Branding Yourself, In and Out of the Office
September 28, 2017
FOR WOMEN PROFESSIONALS IN PARKING
As a Sales Executive and a Vice President of People Operations in the parking industry, we understand the importance of branding ourselves inside and outside the office. How we portray ourselves in both aspects later translates into how we are perceived at conferences, tradeshows, and each day by our co-workers in the office, and also helps us accomplish personal goals.
We all know people who have moved from one company to another, which is inevitable given the size of the industry. Previously, moving from company to company would have been considered taboo; however, these individuals have branded themselves as thought leaders and are continuing to make their marks within the industry. Based on our experiences and observing successful parking professionals, we have identified some trends in how to position yourself for success in the close-knit parking community.
Networking to Build Relationships
In an industry where most people know one another by first name, networking can play a crucial role in how professionals are perceived by their peers, inside and outside their organizations.
As a parking professional, conferences, tradeshows and networking events are part of your regular job description. Instead of simply going through the motions during these events, the most successful professionals challenge themselves by networking with not only their existing contacts, but also new and fresh faces each and every time.
Industry conferences are a breeding grounds for innovation, exchange of new ideas and mutual sharing of trends. If your company or agency is willing to invest in your attending one of these events, make sure to take full advantage of all the other industry professionals who also are there.

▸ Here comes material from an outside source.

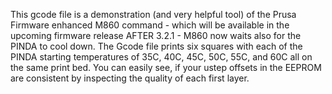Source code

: This gcode file is a demonstration (and very helpful tool) of the Prusa Firmware enhanced M860 command - which will be available in the upcoming firmware release AFTER 3.2.1 - M860 now waits also for the PINDA to cool down. The Gcode file prints six squares with each of the PINDA starting temperatures of 35C, 40C, 45C, 50C, 55C, and 60C all on the same print bed. You can easily see, if your ustep offsets in the EEPROM are consistent by inspecting the quality of each first layer.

Push yourself to get to know at least one new person a day. Think about how you can help them or how you can learn from them; And most important, don’t forget to keep in touch afterwards.
LinkedIn and other social media sites have become great ways to connect with contacts professionally. While we are on the topic, make sure your social media profiles are professional. The internet is written in ink ̶ not pencil.
Don’t be afraid to get out of your comfort zone and interact with people you don’t know. You never know how many connections you will make and the quality of the relationships you can build at shows.
Involvement in a variety of local and national organizations is extremely important, both from a business development and a personal and professional development perspective.
Whether you join regional parking associations, groups such as Women In Parking, or even volunteer to moderate a parking session at a tradeshow, it all helps develop your brand.
The way you handle and execute your particular role on a committee or the way you carry yourself at a parking session based on the questions you ask or comments you make can have an impact on the impression you make with your peers and colleagues, so be deliberate and thoughtful.
Determine what you are passionate about and get out there and get involved. Your presence at events plays a huge part in the brand you portray. Also, think about how you can help others, by sharing either insights or experience.
Don’t be afraid to get out of your comfort zone and interact with people you don’t know.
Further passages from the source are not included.